Introduction to meta-analysis epub file download






















This book provides a very clear overview of meta-analysis — what it is, why we use it, how to perform and interpret a meta-analysis, and how to avoid common mistakes. It starts with basic ideas how to compute an effect size and perform a simple analysis but then moves on to more advanced issues subgroups analysis, meta-regression, multiple outcomes, publication bias.

While the book's approach is primarily conceptual, it includes formulas and worked examples that serve both to illustrate the concepts and to provide practical advice. The worked examples can be accessed here, both as Excel files and as CMA files. This book has been widely adopted as a text for meta-analysis courses, and has consistently been a best-seller on Amazon since its release.

Book details Download chapters Support files for book Order Online. Among the thousands of meta-analyses that have been published over the past several decades, there are a number of mistakes that appear on a fairly regular basis.

This book outlines the most common mistakes, using examples in medicine, epidemiology, education, psychology, criminal justice, and other fields. For each, it explains why it is a mistake, the implications of the mistake, and how to correct the mistake. The book is intended primarily for researchers, and so the discussion is conceptual rather than statistical.

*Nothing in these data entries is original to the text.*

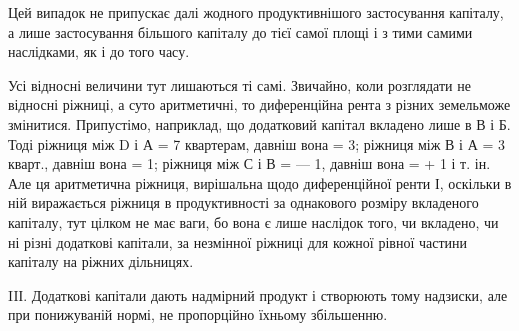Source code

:Цей випадок не припускає далі жодного продуктивнішого застосування
капіталу, а лише застосування більшого капіталу до тієї самої площі і з тими
самими наслідками, як і до того часу.

Усі відносні величини тут лишаються ті самі. Звичайно, коли розглядати
не відносні ріжниці, а суто аритметичні, то диференційна рента з різних земельможе
змінитися. Припустімо, наприклад, що додатковий капітал вкладено лише
в В і Б. Тоді ріжниця між D і А = 7 квартерам, давніш вона = 3; ріжниця
між В і А = 3 кварт., давніш вона = 1; ріжниця між С і В = — 1, давніш
вона = + 1 і т. ін. Але ця аритметична ріжниця, вирішальна щодо диференційної
ренти І, оскільки в ній виражається ріжниця в продуктивності за однакового
розміру вкладеного капіталу, тут цілком не має ваги, бо вона є лише
наслідок того, чи вкладено, чи ні різні додаткові капітали, за незмінної ріжниці
для кожної рівної частини капіталу на ріжних дільницях.

IIІ. Додаткові капітали дають надмірний продукт і створюють тому надзиски,
але при понижуваній нормі, не пропорційно їхньому збільшенню.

The examples show the real-world consequences of the mistakes, explaining for example how the mistakes can lead to the adoption of interventions that may actually be harmful in some populations.

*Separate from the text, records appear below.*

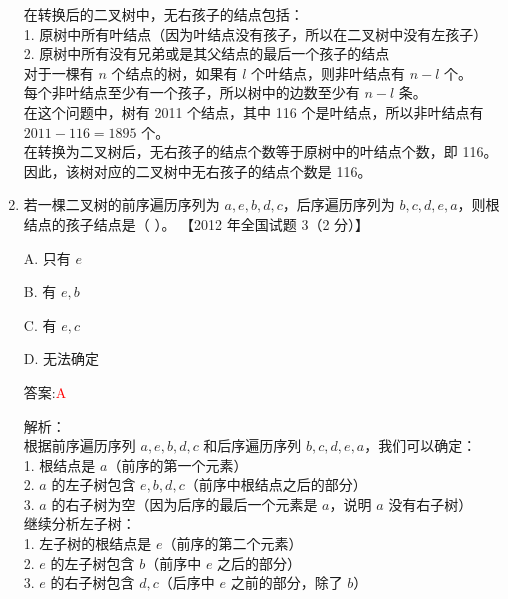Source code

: \documentclass[lang=cn,newtx,10pt,scheme=chinese]{../../../elegantbook}
\begin{document}
\begin{enumerate}
        在转换后的二叉树中，无右孩子的结点包括：\\
        1. 原树中所有叶结点（因为叶结点没有孩子，所以在二叉树中没有左孩子）\\
        2. 原树中所有没有兄弟或是其父结点的最后一个孩子的结点\\
        
        对于一棵有 $n$ 个结点的树，如果有 $l$ 个叶结点，则非叶结点有 $n - l$ 个。\\
        每个非叶结点至少有一个孩子，所以树中的边数至少有 $n - l$ 条。\\
        
        在这个问题中，树有 2011 个结点，其中 116 个是叶结点，所以非叶结点有 $2011 - 116 = 1895$ 个。\\
        
        在转换为二叉树后，无右孩子的结点个数等于原树中的叶结点个数，即 116。\\
        
        因此，该树对应的二叉树中无右孩子的结点个数是 116。\\
    
        \item 若一棵二叉树的前序遍历序列为 $a,e,b,d,c$，后序遍历序列为 $b,c,d,e,a$，则根结点的孩子结点是（ ）。  
        【2012 年全国试题 3（2 分）】 
    
        A. 只有 $e$  
    
        B. 有 $e, b$  
    
        C. 有 $e, c$  
    
        D. 无法确定  
    
        答案:\textcolor{red}{A}
        
        解析：\\
        根据前序遍历序列 $a,e,b,d,c$ 和后序遍历序列 $b,c,d,e,a$，我们可以确定：\\
        1. 根结点是 $a$（前序的第一个元素）\\
        2. $a$ 的左子树包含 $e,b,d,c$（前序中根结点之后的部分）\\
        3. $a$ 的右子树为空（因为后序的最后一个元素是 $a$，说明 $a$ 没有右子树）\\
        
        继续分析左子树：\\
        1. 左子树的根结点是 $e$（前序的第二个元素）\\
        2. $e$ 的左子树包含 $b$（前序中 $e$ 之后的部分）\\
        3. $e$ 的右子树包含 $d,c$（后序中 $e$ 之前的部分，除了 $b$）\\
        

\end{enumerate}
\end{document}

The book includes a section with examples that show how to report the results of an analysis correctly. These examples can serve as templates for reporting an analysis, while avoiding the mistakes discussed in earlier chapters. Harris Cooper, Larry V. Hedges, Jeffrey C. Valentine eds. New York: Russell Sage Foundation. This book is a classic. Recognized as the definitive resource for research synthesis when published in , updated in and again in , this work remains the first book many people turn to.

The book is arranged as an encyclopedia, with each chapter written by experts in a specific aspect of research synthesis. However, the editors also arranged for the chapter authors to use the same datasets and style throughout, so the book flows naturally from one section to the next, and offers an excellent overview of the field for statisticians and researchers alike.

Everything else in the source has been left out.